Whether you are a pub player or a PDC pro, concentration is everything. It doesn’t matter how many 180’s you can hit in your spare bedroom, on a Thursday night in complete peace and quiet. If you can’t do it against a background of noise it’s no good.

A really good technique I have used is to put on darts matches when I’m playing (you can use anything, football etc) and to try and totally block it completely out when I play (to the point I couldn’t even tell you whose playing).

Also remember that when practicing remember to focus and concentrate on each throw. If the first dart goes in 1, re-focus! Don’t just throw the other 2 and wait till you’ve got all 3 again.  Always remember you have 3 darts and if your first 2 land in the 1, remember that you can still hit t20 and score 62.  

I have seen so many players in matches (myself included) hit 2 awful first darts and then launch the third in temper, whereas a step back, deep breath and re-focus could have seen a salvage of that throw.  Never waste any darts, it’s not about the first 2 (unless it’s a double).

Take Care


Als Bar 'B' End of Fareham Darts league 2016/17 Winter Season review

Hi Guys

Unfortunately i missed the last game of the season through illness, however i am pleased to report that the Al's Bar 'B' team finished a very respectable 4th in the League and 6 points ahead of our rivals.

I cant really comment on a lot of the season as i wasn't present (tho did contribute to their last win) however given that the previous 2015/16  Winter season we finished bottom with only 2 wins and this season we won 8 and only missed 3rd by 2 points it is a vast improvement.

It should also be noted we lost 2 close matches 5-4 against the Jolly Miller  (2nd)  and 1 versus the Delme Arms (3rd) which if results had gone the over way would have seen the team finish second.

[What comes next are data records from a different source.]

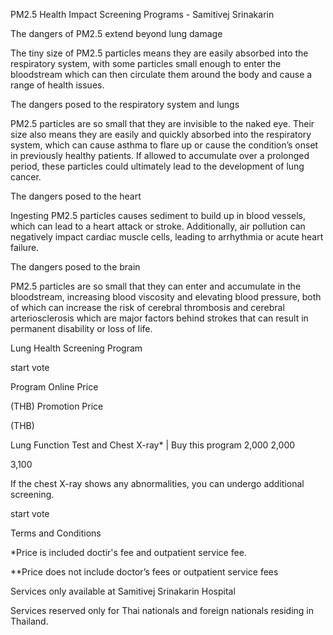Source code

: ﻿PM2.5 Health Impact Screening Programs - Samitivej Srinakarin

The dangers of PM2.5 extend beyond lung damage

The tiny size of PM2.5 particles means they are easily absorbed into the respiratory system, with some particles small enough to enter the bloodstream which can then circulate them around the body and cause a range of health issues.



The dangers posed to the respiratory system and lungs

PM2.5 particles are so small that they are invisible to the naked eye. Their size also means they are easily and quickly absorbed into the respiratory system, which can cause asthma to flare up or cause the condition’s onset in previously healthy patients. If allowed to accumulate over a prolonged period, these particles could ultimately lead to the development of lung cancer.



The dangers posed to the heart

Ingesting PM2.5 particles causes sediment to build up in blood vessels, which can lead to a heart attack or stroke. Additionally, air pollution can negatively impact cardiac muscle cells, leading to arrhythmia or acute heart failure.



The dangers posed to the brain

PM2.5 particles are so small that they can enter and accumulate in the bloodstream, increasing blood viscosity and elevating blood pressure, both of which can increase the risk of cerebral thrombosis and cerebral arteriosclerosis which are major factors behind strokes that can result in permanent disability or loss of life.



Lung Health Screening Program

start vote

Program	Online Price

(THB)	Promotion Price

(THB)

Lung Function Test and Chest X-ray\* | Buy this program	2,000	2,000

3,100

If the chest X-ray shows any abnormalities, you can undergo additional screening.

start vote

Terms and Conditions



\*Price is included doctir's fee and outpatient service fee.

\*\*Price does not include doctor’s fees or outpatient service fees

Services only available at Samitivej Srinakarin Hospital

Services reserved only for Thai nationals and foreign nationals residing in Thailand.


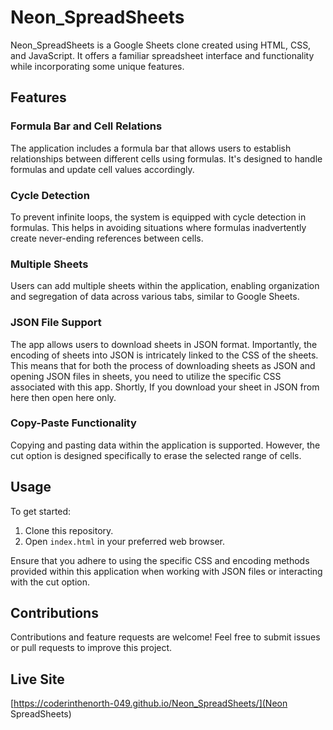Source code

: # Neon_SpreadSheets

Neon_SpreadSheets is a Google Sheets clone created using HTML, CSS, and JavaScript. It offers a familiar spreadsheet interface and functionality while incorporating some unique features.

## Features

### Formula Bar and Cell Relations
The application includes a formula bar that allows users to establish relationships between different cells using formulas. It's designed to handle formulas and update cell values accordingly.

### Cycle Detection
To prevent infinite loops, the system is equipped with cycle detection in formulas. This helps in avoiding situations where formulas inadvertently create never-ending references between cells.

### Multiple Sheets
Users can add multiple sheets within the application, enabling organization and segregation of data across various tabs, similar to Google Sheets.

### JSON File Support
The app allows users to download sheets in JSON format. Importantly, the encoding of sheets into JSON is intricately linked to the CSS of the sheets. This means that for both the process of downloading sheets as JSON and opening JSON files in sheets, you need to utilize the specific CSS associated with this app. Shortly, If you download your sheet in JSON from here then open here only.

### Copy-Paste Functionality
Copying and pasting data within the application is supported. However, the cut option is designed specifically to erase the selected range of cells.

## Usage

To get started:

1. Clone this repository.
2. Open `index.html` in your preferred web browser.

Ensure that you adhere to using the specific CSS and encoding methods provided within this application when working with JSON files or interacting with the cut option.

## Contributions
Contributions and feature requests are welcome! Feel free to submit issues or pull requests to improve this project.

## Live Site
[https://coderinthenorth-049.github.io/Neon_SpreadSheets/](Neon SpreadSheets)

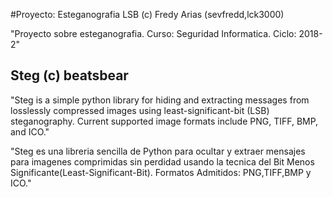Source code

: #Proyecto: Esteganografia LSB (c) Fredy Arias (sevfredd,lck3000)

"Proyecto sobre esteganografia.
Curso: Seguridad Informatica.
Ciclo: 2018-2"


## Steg (c) beatsbear

"Steg is a simple python library for hiding and extracting messages from losslessly compressed images using least-significant-bit (LSB) steganography. Current supported image formats include PNG, TIFF, BMP, and ICO."

"Steg es una libreria sencilla de Python para ocultar y extraer mensajes para imagenes comprimidas sin perdidad usando la tecnica del Bit Menos Significante(Least-Significant-Bit).
Formatos Admitidos: PNG,TIFF,BMP y ICO."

World Watch: Rob Cross - This guy is gonna make waves in 2017/18

Hi Guys

Firstly i wanted to say a BIG 'WELL DONE' to Rob Cross who took the 2017 PDPA Players Championship 3 in Barnsley on the 11/3/2017.

Cross took out former BDO World Championship finalist Alan Norris, former BDO World Championship Richie Burnett and the Legendary 5x World Champion Raymond Van Barneveld  on his way to the final before taking out the highly experienced Mervyn King in the final 6-5.

Cross who burst onto the scene in late 2015 and is a 2 year Tour Card Holder had a storming 2016 winning 3 PDC Challenge Tour events and in winning this event will no doubt be one to watch.